As a ten-year-old boy at the time, living in a small parsonage in a tiny village with two businesses and a church, I was not deeply aware of what was happening in the world. We did not even own a television at the time, though my parents kept themselves well-informed. Three days later Martin Luther King Jr. was assassinated in Memphis. America would erupt again into civil unrest and rioting.
Anti-war sentiment would boil over into demonstrations, campus unrest, even shootings. On July 20, 1969 Neil Armstrong, an Ohio boy, became the first man to walk on the moon. By then we did own a black and white TV set and watched the grainy pictures wondering if it was real or staged. A year later, on Monday May 4, 1970 students on the camps of Kent State University in Ohio were fired-on by national guard. Thirteen students were shot. Four of them were died. Anti-War demonstrations multiplied. It was a time of incredible tension and division.
Talk of a revolution of sexual promiscuity, the dark threat of communism sweeping the world, and anti-war demonstrations, all contributed to a sense of despair and insecurity.
Logansville Boy
On a summer afternoon in the summer of 1968 I was unaware of any of those earth-shaking things going on in the world around me. I was preoccupied with my job—mowing the church lawn for a dollar a week, my tree-fort, my red fat-tired bike, and my friends Steve Strunk and Glenn Fairchild.
Commonly on a summer afternoon I would ride the back roads around the village searching the ditches for empty pop bottles. When I gathered enough bottles I would return them to the Mr. Knight’s Sinclair Station. His wife attended the church. Their house was between the church and the their gas station. It was an old-school service station with a porch. Mr. Knight and his adult son would sit out on the porch and jaw about this and that between infrequent customers.
The service station had a sign with a Dinosaur and a wooden porch, a screen door with a spring that “ping-ping-pinged” when you opened it and slapped shut behind you. A fan whirred overhead on a summer day. We would gather our deposit for our empty bottles and then go back to the bath-style Coke machine in the back of the store, deposit our coins, and fish out a cold pop.
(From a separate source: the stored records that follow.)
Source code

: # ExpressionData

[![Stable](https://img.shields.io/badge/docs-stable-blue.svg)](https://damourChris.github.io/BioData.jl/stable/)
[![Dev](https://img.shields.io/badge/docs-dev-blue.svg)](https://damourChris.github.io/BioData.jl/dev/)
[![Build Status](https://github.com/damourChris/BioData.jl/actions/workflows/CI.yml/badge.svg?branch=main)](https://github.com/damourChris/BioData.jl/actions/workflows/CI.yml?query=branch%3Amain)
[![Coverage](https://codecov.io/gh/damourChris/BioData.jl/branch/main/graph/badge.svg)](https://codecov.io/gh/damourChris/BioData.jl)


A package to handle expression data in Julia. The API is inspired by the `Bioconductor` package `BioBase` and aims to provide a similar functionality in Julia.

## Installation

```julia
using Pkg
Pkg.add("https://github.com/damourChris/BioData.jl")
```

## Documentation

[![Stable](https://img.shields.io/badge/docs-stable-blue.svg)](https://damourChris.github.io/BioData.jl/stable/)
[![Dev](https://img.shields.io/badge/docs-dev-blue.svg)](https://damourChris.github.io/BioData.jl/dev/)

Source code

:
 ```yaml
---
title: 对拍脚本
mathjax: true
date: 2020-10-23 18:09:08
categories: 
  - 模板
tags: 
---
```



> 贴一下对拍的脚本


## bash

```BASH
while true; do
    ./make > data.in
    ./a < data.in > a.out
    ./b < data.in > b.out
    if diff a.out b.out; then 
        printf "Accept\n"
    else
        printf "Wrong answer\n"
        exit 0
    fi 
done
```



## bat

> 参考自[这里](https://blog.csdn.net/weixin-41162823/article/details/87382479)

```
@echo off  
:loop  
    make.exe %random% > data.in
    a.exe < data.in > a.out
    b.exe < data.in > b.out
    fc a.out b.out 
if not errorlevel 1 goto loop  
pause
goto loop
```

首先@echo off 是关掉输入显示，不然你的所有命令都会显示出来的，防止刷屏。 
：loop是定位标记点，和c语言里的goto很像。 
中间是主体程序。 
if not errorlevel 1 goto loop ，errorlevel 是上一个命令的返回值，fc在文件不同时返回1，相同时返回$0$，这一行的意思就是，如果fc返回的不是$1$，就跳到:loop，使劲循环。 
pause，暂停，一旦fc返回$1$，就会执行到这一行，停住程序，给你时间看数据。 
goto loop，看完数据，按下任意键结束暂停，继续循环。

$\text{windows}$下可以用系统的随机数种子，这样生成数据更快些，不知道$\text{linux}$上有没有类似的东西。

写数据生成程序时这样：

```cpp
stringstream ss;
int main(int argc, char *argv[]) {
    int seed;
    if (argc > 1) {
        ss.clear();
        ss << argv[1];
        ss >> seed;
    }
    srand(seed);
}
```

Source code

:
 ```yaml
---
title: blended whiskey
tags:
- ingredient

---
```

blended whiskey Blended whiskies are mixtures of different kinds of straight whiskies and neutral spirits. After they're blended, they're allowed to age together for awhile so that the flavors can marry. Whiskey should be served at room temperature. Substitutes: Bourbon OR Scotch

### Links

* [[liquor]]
I almost always chose Orange Crush back then.
I’ve given it a lot of thought and I think there were three reasons that I have almost never tasted any soft drink so satisfying. The first reason was that I had to work so hard to get it. The second was that my parents, wisely, did not often give us soda pop. The third and paramount reason for the delicious cold satisfaction unmatched by any modern counterpart is that it was sold in cold glass bottles. The abomination of the soda can had not yet corrupted Mr. Knight’s Sinclair station on State Route 47 in Logansville, Ohio in the hot summer of 1968.
So a boy in cuffed Levis, with a red wool ball cap, and Red Ball Jets tennis shoes, sitting on the wooden porch of a filling station on a summer afternoon could nurse an icy-cold orange soda in unhindered bliss. That’s how I remember it.
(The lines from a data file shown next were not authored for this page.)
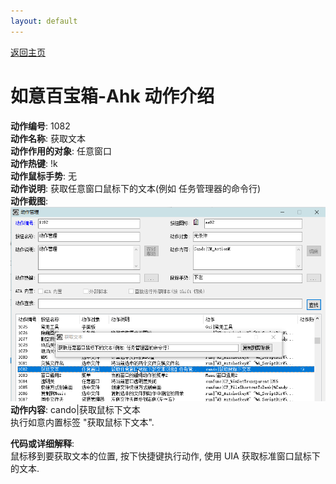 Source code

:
 ```yaml
---
layout: default
---
```


[返回主页](../index.md)

# [](#header-2) 如意百宝箱-Ahk 动作介绍

**动作编号**: 1082  
**动作名称**: 获取文本  
**动作作用的对象**: 任意窗口  
**动作热键**: !k  
**动作鼠标手势**: 无  
**动作说明**: 获取任意窗口鼠标下的文本(例如 任务管理器的命令行)  
**动作截图**:  
  ![获取文本](img1/1082.png)  
**动作内容**: cando|获取鼠标下文本  
执行如意内置标签 "获取鼠标下文本".   

**代码或详细解释**:  
鼠标移到要获取文本的位置, 按下快捷键执行动作, 使用 UIA 获取标准窗口鼠标下的文本.  
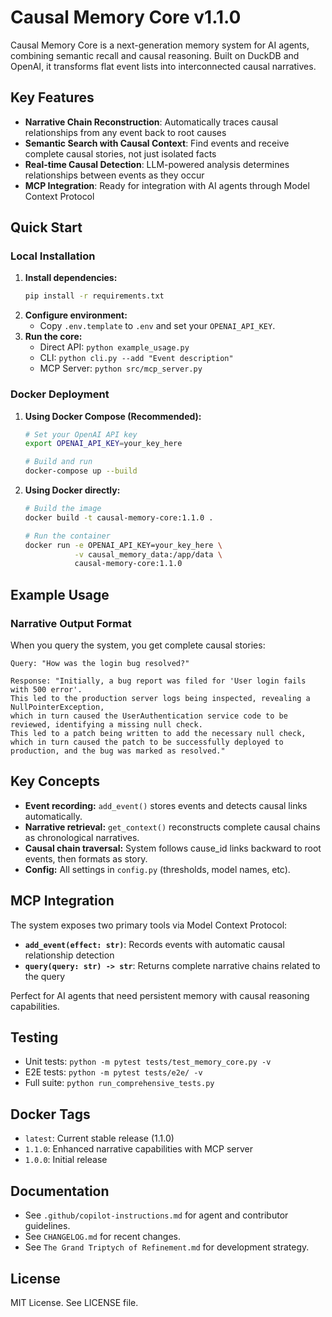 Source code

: # Causal Memory Core v1.1.0

Causal Memory Core is a next-generation memory system for AI agents, combining semantic recall and causal reasoning. Built on DuckDB and OpenAI, it transforms flat event lists into interconnected causal narratives.

## Key Features

- **Narrative Chain Reconstruction**: Automatically traces causal relationships from any event back to root causes
- **Semantic Search with Causal Context**: Find events and receive complete causal stories, not just isolated facts
- **Real-time Causal Detection**: LLM-powered analysis determines relationships between events as they occur
- **MCP Integration**: Ready for integration with AI agents through Model Context Protocol

## Quick Start

### Local Installation

1. **Install dependencies:**
	```bash
	pip install -r requirements.txt
	```
2. **Configure environment:**
	- Copy `.env.template` to `.env` and set your `OPENAI_API_KEY`.
3. **Run the core:**
	- Direct API: `python example_usage.py`
	- CLI: `python cli.py --add "Event description"`
	- MCP Server: `python src/mcp_server.py`

### Docker Deployment

1. **Using Docker Compose (Recommended):**
	```bash
	# Set your OpenAI API key
	export OPENAI_API_KEY=your_key_here
	
	# Build and run
	docker-compose up --build
	```

2. **Using Docker directly:**
	```bash
	# Build the image
	docker build -t causal-memory-core:1.1.0 .
	
	# Run the container
	docker run -e OPENAI_API_KEY=your_key_here \
	           -v causal_memory_data:/app/data \
	           causal-memory-core:1.1.0
	```

## Example Usage

### Narrative Output Format

When you query the system, you get complete causal stories:

```
Query: "How was the login bug resolved?"

Response: "Initially, a bug report was filed for 'User login fails with 500 error'. 
This led to the production server logs being inspected, revealing a NullPointerException, 
which in turn caused the UserAuthentication service code to be reviewed, identifying a missing null check. 
This led to a patch being written to add the necessary null check, 
which in turn caused the patch to be successfully deployed to production, and the bug was marked as resolved."
```

## Key Concepts

- **Event recording:** `add_event()` stores events and detects causal links automatically.
- **Narrative retrieval:** `get_context()` reconstructs complete causal chains as chronological narratives.
- **Causal chain traversal:** System follows cause_id links backward to root events, then formats as story.
- **Config:** All settings in `config.py` (thresholds, model names, etc).

## MCP Integration

The system exposes two primary tools via Model Context Protocol:

- **`add_event(effect: str)`**: Records events with automatic causal relationship detection
- **`query(query: str) -> str`**: Returns complete narrative chains related to the query

Perfect for AI agents that need persistent memory with causal reasoning capabilities.

## Testing

- Unit tests: `python -m pytest tests/test_memory_core.py -v`
- E2E tests: `python -m pytest tests/e2e/ -v`
- Full suite: `python run_comprehensive_tests.py`

## Docker Tags

- `latest`: Current stable release (1.1.0)
- `1.1.0`: Enhanced narrative capabilities with MCP server
- `1.0.0`: Initial release

## Documentation

- See `.github/copilot-instructions.md` for agent and contributor guidelines.
- See `CHANGELOG.md` for recent changes.
- See `The Grand Triptych of Refinement.md` for development strategy.

## License

MIT License. See LICENSE file.

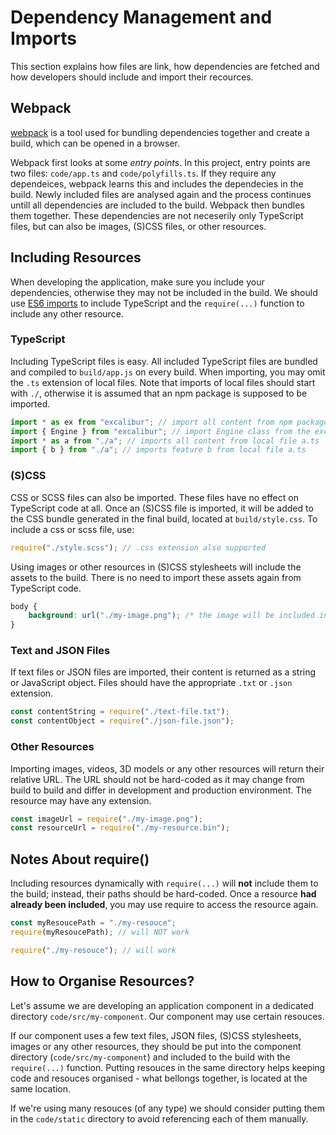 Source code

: # Dependency Management and Imports

This section explains how files are link, how dependencies are fetched and how developers should include and import their recources.

## Webpack 

[webpack](https://webpack.js.org/) is a tool used for bundling dependencies together and create a build, which can be opened in a browser.

Webpack first looks at some _entry points_. In this project, entry points are two files: `code/app.ts` and `code/polyfills.ts`. If they require any dependeices, webpack learns this and includes the dependecies in the build. Newly included files are analysed again and the process continues untill all dependencies are included to the build. Webpack then bundles them together. These dependencies are not neceserily only TypeScript files, but can also be images, (S)CSS files, or other resources.

## Including Resources

When developing the application, make sure you include your dependencies, otherwise they may not be included in the build. We should use [ES6 imports](https://developer.mozilla.org/en-US/docs/Web/JavaScript/Reference/Statements/import) to include TypeScript and the `require(...)` function to include any other resource.

### TypeScript

Including TypeScript files is easy. All included TypeScript files are bundled and compiled to `build/app.js` on every build. When importing, you may omit the `.ts` extension of local files. Note that imports of local files should start with `./`, otherwise it is assumed that an npm package is supposed to be imported.

```typescript
import * as ex from "excalibur"; // import all content from npm package called excalibur
import { Engine } from "excalibur"; // import Engine class from the excalibur npm package
import * as a from "./a"; // imports all content from local file a.ts
import { b } from "./a"; // imports feature b from local file a.ts
```

### (S)CSS

CSS or SCSS files can also be imported. These files have no effect on TypeScript code at all. Once an (S)CSS file is imported, it will be added to the CSS bundle generated in the final build, located at `build/style.css`. To include a css or scss file, use:

```typescript
require("./style.scss"); // .css extension also supported
```

Using images or other resources in (S)CSS stylesheets will include the assets to the build. There is no need to import these assets again from TypeScript code.

```css
body {
	background: url("./my-image.png"); /* the image will be included in the build */
}
```

### Text and JSON Files

If text files or JSON files are imported, their content is returned as a string or JavaScript object. Files should have the appropriate `.txt` or `.json` extension.

```typescript
const contentString = require("./text-file.txt");
const contentObject = require("./json-file.json");
```

### Other Resources

Importing images, videos, 3D models or any other resources will return their relative URL. The URL should not be hard-coded as it may change from build to build and differ in development and production environment. The resource may have any extension.

```typescript
const imageUrl = require("./my-image.png");
const resourceUrl = require("./my-resource.bin");
```

## Notes About require()

Including resources dynamically with `require(...)` will **not** include them to the build; instead, their paths should be hard-coded. Once a resource **had already been included**, you may use require to access the resource again.

```typescript
const myResoucePath = "./my-resouce";
require(myResoucePath); // will NOT work

require("./my-resouce"); // will work
```

## How to Organise Resources?

Let's assume we are developing an application component in a dedicated directory `code/src/my-component`. Our component may use certain resouces.

If our component uses a few text files, JSON files, (S)CSS stylesheets, images or any other resources, they should be put into the component directory (`code/src/my-component`) and included to the build with the `require(...)` function. Putting resouces in the same directory helps keeping code and resouces organised - what bellongs together, is located at the same location.

If we're using many resouces (of any type) we should consider putting them in the `code/static` directory to avoid referencing each of them manually.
What I didn’t really know while I was whiling away hours in my tree-fort, or mowing the church lawn, or sipping my Orange Crush, was that adults were trying to keep the world right-side-up that summer.
Young men were being maimed and dying in South Vietnam, the Russians were trying to beat us to the moon and probably aiming weapons of mass destruction at major American cities. A university not far away the next spring would erupt into deadly violence, Detroit had barely survived a horrific season of rioting just the summer before, and now the assassination of Martin Luther King Jr. would result in riots in over 100 more American cities.
All this while a boy with blonde bangs jutting from his cap, who led an Opie Taylor life sat listening to the radio broadcast of the Cincinnati Red’s playing baseball in their sparkling new stadium on the banks the Ohio River.
(The Reds reached the World Series in Riverfront’s first year (1970). They would reach the World Series four times in the stadium’s first seven years, then win back-to-back championships in 1975 and 1976. This was a part of the soundtrack of my childhood. In 1975 and 1976 the first thing I would do every morning of the spring and summer before light was get the papers I was about to deliver and get under a street light and open the sports page to check the baseball standings for the western division of the National League).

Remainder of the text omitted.